Problem statement. Look through the entries below for the line with "rx.where(rx*rx + y*y <= 100);" and the line with "singular points, must", then give again exactly those two lines and all lines between them, minus the pictures.

Collected data.

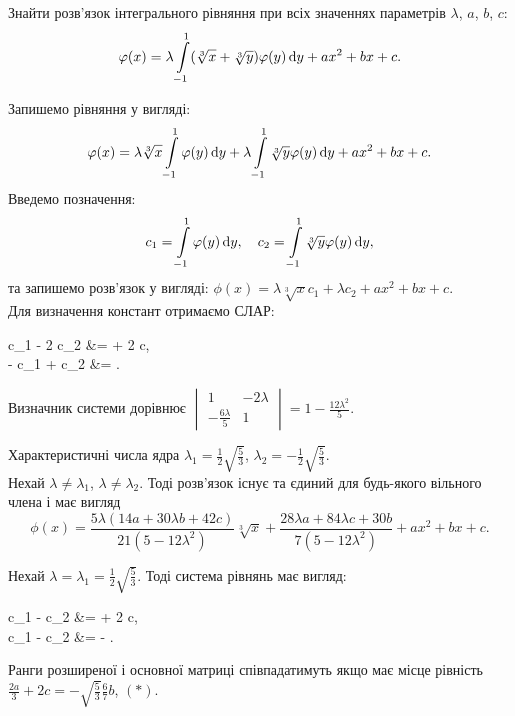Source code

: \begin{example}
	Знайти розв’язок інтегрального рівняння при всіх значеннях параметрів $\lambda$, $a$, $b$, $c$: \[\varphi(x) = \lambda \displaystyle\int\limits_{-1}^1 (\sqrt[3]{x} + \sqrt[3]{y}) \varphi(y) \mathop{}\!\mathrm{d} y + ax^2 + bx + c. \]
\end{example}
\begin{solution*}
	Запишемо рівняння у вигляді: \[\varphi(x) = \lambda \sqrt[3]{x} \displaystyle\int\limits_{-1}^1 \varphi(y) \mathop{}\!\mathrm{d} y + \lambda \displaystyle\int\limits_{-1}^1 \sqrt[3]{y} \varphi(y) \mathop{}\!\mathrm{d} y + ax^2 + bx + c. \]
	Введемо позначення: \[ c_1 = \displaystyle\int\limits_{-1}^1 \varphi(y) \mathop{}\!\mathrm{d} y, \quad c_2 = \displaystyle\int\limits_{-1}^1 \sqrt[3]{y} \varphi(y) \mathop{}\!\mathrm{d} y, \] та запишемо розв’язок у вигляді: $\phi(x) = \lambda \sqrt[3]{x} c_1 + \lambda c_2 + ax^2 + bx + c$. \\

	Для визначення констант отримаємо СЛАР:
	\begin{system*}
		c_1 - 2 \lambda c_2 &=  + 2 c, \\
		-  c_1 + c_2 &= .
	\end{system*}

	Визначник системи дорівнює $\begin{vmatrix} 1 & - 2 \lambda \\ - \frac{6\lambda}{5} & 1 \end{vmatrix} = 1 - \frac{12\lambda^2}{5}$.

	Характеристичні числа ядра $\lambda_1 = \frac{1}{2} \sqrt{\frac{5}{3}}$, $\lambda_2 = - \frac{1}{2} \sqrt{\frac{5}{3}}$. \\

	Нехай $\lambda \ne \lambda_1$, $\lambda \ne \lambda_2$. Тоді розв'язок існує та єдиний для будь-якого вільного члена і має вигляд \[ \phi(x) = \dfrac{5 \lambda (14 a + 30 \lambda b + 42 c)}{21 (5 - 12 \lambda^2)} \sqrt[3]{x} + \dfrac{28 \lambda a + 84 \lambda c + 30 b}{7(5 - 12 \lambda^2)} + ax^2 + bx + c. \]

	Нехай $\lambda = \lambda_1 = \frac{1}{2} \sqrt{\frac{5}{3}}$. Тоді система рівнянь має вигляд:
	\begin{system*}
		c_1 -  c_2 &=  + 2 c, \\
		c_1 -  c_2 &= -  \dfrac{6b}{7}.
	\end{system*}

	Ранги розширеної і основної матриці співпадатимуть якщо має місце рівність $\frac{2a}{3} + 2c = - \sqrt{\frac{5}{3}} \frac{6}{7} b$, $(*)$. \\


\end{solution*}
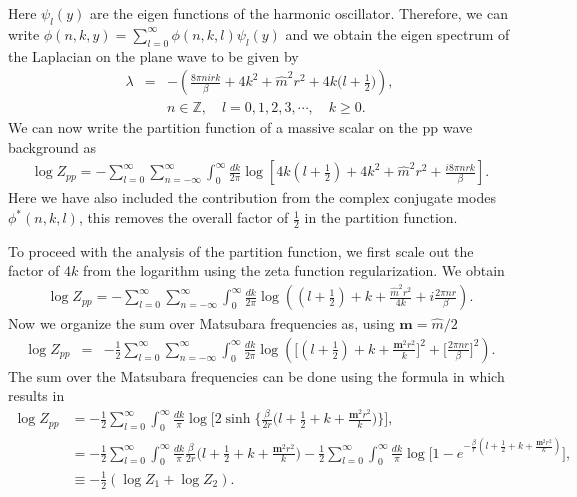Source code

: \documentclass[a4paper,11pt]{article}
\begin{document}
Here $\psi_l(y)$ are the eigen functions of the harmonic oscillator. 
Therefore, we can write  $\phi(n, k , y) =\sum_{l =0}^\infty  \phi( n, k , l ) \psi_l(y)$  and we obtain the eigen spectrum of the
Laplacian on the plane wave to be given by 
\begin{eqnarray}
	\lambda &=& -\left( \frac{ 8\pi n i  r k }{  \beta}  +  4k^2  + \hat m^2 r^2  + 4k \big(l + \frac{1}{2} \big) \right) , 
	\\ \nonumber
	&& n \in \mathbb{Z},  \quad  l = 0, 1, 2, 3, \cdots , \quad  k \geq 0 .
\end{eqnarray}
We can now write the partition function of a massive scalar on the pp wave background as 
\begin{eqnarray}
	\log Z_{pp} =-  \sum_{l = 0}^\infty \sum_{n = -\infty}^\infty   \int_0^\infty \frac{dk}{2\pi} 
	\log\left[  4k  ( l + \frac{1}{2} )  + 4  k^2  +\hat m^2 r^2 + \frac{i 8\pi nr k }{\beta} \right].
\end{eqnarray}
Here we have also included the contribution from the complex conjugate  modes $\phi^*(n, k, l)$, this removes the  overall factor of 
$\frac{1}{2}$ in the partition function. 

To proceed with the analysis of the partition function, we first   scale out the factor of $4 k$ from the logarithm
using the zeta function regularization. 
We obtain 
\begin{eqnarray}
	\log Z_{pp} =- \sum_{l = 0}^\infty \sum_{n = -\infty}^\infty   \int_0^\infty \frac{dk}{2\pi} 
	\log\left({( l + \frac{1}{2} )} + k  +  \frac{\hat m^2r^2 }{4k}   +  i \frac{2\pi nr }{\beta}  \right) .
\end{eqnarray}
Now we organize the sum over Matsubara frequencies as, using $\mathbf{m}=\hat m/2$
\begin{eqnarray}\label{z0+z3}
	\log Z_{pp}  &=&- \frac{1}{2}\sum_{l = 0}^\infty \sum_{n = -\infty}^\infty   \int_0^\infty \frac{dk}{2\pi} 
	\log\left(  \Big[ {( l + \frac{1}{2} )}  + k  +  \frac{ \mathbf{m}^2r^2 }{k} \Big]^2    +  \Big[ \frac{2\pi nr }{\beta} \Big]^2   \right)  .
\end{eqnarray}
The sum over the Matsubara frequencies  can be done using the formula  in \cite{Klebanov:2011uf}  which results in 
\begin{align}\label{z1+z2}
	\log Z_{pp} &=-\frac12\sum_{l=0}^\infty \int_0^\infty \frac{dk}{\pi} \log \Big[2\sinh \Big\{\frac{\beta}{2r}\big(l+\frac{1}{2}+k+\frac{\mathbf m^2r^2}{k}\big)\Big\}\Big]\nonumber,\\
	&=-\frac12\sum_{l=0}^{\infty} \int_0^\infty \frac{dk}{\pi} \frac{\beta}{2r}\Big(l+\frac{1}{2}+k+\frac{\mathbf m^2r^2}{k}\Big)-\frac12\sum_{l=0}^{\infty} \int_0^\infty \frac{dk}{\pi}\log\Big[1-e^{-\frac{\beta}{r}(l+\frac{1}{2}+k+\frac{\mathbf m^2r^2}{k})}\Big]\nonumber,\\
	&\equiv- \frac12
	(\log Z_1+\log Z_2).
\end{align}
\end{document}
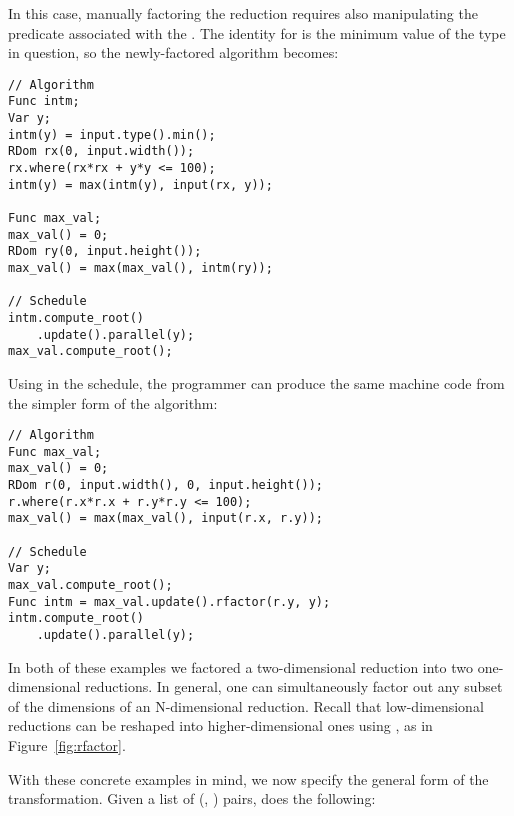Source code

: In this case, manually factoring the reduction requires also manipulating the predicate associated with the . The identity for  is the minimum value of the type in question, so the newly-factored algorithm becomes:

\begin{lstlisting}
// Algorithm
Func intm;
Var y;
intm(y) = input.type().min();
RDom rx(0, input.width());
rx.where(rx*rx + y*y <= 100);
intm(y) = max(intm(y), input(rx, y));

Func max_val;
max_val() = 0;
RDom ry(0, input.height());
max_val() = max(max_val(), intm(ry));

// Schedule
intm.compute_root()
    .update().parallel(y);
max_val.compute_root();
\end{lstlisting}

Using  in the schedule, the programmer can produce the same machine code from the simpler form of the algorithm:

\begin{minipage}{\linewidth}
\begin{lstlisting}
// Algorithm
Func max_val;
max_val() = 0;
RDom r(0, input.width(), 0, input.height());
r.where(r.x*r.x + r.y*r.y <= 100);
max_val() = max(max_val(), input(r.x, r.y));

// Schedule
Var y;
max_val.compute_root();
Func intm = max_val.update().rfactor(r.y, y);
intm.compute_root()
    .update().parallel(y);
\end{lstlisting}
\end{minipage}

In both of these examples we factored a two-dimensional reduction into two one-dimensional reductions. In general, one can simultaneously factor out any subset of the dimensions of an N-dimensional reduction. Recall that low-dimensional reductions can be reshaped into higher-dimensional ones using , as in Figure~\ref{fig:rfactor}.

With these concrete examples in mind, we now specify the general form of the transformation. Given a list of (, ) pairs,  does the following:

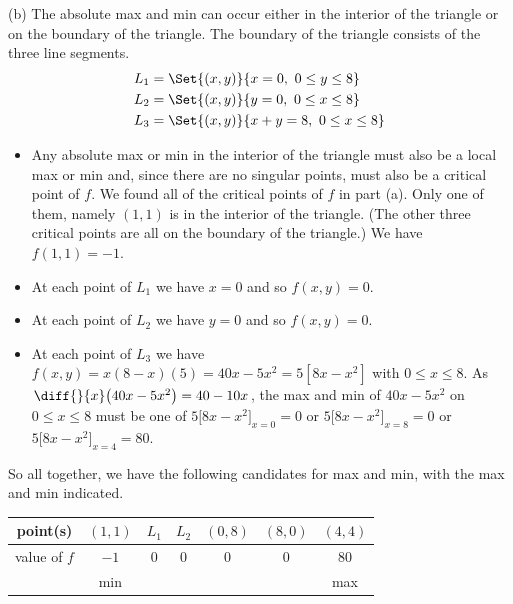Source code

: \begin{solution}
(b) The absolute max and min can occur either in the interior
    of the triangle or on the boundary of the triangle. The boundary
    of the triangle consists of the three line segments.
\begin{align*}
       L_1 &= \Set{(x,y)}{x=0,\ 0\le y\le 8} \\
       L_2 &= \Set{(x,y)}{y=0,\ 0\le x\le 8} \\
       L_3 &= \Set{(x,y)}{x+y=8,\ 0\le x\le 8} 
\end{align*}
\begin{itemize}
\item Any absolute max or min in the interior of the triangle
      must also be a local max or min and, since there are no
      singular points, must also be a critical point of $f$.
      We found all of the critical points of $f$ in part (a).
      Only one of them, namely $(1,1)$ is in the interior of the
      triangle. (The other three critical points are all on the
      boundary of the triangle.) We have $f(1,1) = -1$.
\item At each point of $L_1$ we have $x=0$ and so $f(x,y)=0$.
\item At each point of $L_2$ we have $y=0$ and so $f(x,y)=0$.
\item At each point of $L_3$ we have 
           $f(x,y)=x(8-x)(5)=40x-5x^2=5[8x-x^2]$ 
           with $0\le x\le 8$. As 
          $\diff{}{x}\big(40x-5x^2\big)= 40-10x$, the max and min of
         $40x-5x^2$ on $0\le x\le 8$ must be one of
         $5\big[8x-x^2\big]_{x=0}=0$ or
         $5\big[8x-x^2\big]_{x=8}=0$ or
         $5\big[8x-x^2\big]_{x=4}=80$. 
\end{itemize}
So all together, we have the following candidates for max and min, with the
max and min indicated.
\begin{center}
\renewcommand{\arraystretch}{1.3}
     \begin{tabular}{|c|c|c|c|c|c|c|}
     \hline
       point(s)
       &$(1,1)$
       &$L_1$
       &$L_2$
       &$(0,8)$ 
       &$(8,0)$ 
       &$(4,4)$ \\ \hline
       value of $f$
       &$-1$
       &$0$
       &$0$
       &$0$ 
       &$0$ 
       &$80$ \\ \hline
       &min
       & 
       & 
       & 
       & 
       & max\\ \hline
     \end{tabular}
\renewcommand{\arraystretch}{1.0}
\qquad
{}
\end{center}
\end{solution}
==
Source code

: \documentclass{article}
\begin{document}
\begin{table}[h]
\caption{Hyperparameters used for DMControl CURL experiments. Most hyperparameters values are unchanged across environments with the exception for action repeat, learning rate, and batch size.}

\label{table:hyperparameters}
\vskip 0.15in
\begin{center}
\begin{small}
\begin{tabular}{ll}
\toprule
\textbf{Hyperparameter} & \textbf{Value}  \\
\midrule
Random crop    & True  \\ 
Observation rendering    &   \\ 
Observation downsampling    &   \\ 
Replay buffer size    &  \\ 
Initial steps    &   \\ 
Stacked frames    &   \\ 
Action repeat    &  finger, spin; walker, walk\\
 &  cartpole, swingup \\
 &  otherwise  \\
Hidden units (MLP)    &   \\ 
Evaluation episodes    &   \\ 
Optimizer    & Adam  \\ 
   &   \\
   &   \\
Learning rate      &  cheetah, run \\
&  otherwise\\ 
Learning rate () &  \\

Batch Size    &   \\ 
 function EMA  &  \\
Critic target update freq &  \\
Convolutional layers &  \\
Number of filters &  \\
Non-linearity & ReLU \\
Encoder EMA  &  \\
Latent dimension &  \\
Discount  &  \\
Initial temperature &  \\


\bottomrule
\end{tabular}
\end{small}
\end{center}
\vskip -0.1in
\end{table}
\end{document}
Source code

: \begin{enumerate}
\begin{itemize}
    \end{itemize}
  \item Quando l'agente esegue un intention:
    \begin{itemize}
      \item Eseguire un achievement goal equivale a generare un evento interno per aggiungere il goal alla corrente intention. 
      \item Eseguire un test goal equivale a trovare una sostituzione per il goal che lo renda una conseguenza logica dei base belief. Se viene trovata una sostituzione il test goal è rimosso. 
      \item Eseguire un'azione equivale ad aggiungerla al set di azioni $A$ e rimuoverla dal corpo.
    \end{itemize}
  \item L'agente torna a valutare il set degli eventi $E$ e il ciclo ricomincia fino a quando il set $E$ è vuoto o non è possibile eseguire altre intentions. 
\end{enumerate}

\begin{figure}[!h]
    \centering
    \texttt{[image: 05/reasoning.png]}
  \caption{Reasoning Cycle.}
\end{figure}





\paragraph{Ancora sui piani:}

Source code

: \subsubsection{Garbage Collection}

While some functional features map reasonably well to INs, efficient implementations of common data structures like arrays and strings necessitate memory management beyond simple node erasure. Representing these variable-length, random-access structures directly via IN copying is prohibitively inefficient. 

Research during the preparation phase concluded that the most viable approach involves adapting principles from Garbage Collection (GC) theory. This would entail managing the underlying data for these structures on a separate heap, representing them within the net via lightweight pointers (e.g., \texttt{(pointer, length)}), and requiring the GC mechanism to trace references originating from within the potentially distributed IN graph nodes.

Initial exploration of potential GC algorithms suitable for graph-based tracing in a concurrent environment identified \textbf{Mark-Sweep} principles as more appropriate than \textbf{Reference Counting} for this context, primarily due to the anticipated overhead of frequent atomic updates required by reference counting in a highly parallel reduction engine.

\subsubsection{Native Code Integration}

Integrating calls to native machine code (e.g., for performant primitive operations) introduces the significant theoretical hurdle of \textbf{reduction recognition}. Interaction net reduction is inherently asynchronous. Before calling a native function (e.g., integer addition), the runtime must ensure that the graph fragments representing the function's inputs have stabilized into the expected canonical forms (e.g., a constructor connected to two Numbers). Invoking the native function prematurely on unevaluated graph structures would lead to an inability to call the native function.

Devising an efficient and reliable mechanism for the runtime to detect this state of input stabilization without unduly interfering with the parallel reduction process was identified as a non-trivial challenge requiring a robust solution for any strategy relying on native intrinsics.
==
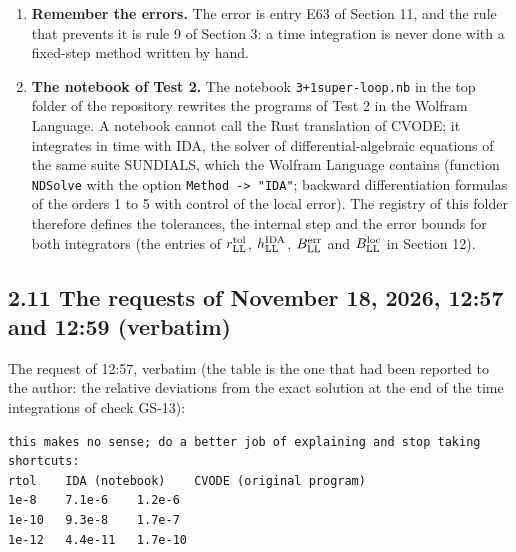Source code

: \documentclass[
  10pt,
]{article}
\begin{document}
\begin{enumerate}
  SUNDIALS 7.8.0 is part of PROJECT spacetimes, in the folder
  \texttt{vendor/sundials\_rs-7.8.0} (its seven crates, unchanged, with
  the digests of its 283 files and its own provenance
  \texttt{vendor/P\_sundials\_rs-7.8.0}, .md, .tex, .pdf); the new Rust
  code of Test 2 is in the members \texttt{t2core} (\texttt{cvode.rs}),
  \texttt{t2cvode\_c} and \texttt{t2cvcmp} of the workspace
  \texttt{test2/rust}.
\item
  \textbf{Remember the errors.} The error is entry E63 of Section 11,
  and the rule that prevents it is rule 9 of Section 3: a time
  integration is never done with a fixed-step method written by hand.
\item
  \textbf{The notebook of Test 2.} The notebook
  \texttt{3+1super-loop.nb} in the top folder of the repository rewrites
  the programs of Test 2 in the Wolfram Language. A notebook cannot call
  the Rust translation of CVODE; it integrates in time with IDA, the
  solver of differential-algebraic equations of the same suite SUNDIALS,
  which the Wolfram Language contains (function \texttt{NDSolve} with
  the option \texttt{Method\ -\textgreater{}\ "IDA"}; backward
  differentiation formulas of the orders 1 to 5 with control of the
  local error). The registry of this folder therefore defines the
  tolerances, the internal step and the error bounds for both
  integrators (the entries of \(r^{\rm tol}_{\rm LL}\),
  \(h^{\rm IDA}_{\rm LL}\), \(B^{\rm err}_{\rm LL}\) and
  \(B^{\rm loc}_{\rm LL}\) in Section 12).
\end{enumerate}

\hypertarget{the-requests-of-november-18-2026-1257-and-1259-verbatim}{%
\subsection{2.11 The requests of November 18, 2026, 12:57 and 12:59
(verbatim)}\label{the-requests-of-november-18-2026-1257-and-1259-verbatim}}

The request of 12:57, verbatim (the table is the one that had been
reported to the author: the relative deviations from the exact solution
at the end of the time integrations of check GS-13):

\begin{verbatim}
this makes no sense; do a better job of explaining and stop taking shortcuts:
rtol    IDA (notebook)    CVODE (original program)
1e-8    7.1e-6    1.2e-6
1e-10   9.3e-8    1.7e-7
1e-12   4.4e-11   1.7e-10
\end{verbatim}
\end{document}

Solution below.
rx.where(rx*rx + y*y <= 100);
intm(y) = max(intm(y), input(rx, y));

Func max_val;
max_val() = 0;
RDom ry(0, input.height());
max_val() = max(max_val(), intm(ry));

// Schedule
intm.compute_root()
    .update().parallel(y);
max_val.compute_root();
\end{lstlisting}

Using  in the schedule, the programmer can produce the same machine code from the simpler form of the algorithm:

\begin{minipage}{\linewidth}
\begin{lstlisting}
// Algorithm
Func max_val;
max_val() = 0;
RDom r(0, input.width(), 0, input.height());
r.where(r.x*r.x + r.y*r.y <= 100);
max_val() = max(max_val(), input(r.x, r.y));

// Schedule
Var y;
max_val.compute_root();
Func intm = max_val.update().rfactor(r.y, y);
intm.compute_root()
    .update().parallel(y);
\end{lstlisting}
\end{minipage}

In both of these examples we factored a two-dimensional reduction into two one-dimensional reductions. In general, one can simultaneously factor out any subset of the dimensions of an N-dimensional reduction. Recall that low-dimensional reductions can be reshaped into higher-dimensional ones using , as in Figure~\ref{fig:rfactor}.

With these concrete examples in mind, we now specify the general form of the transformation. Given a list of (, ) pairs,  does the following:

Source code

: \begin{solution}
(b) The absolute max and min can occur either in the interior
    of the triangle or on the boundary of the triangle. The boundary
    of the triangle consists of the three line segments.
\begin{align*}
       L_1 &= \Set{(x,y)}{x=0,\ 0\le y\le 8} \\
       L_2 &= \Set{(x,y)}{y=0,\ 0\le x\le 8} \\
       L_3 &= \Set{(x,y)}{x+y=8,\ 0\le x\le 8} 
\end{align*}
\begin{itemize}
\item Any absolute max or min in the interior of the triangle
      must also be a local max or min and, since there are no
      singular points, must also be a critical point of $f$.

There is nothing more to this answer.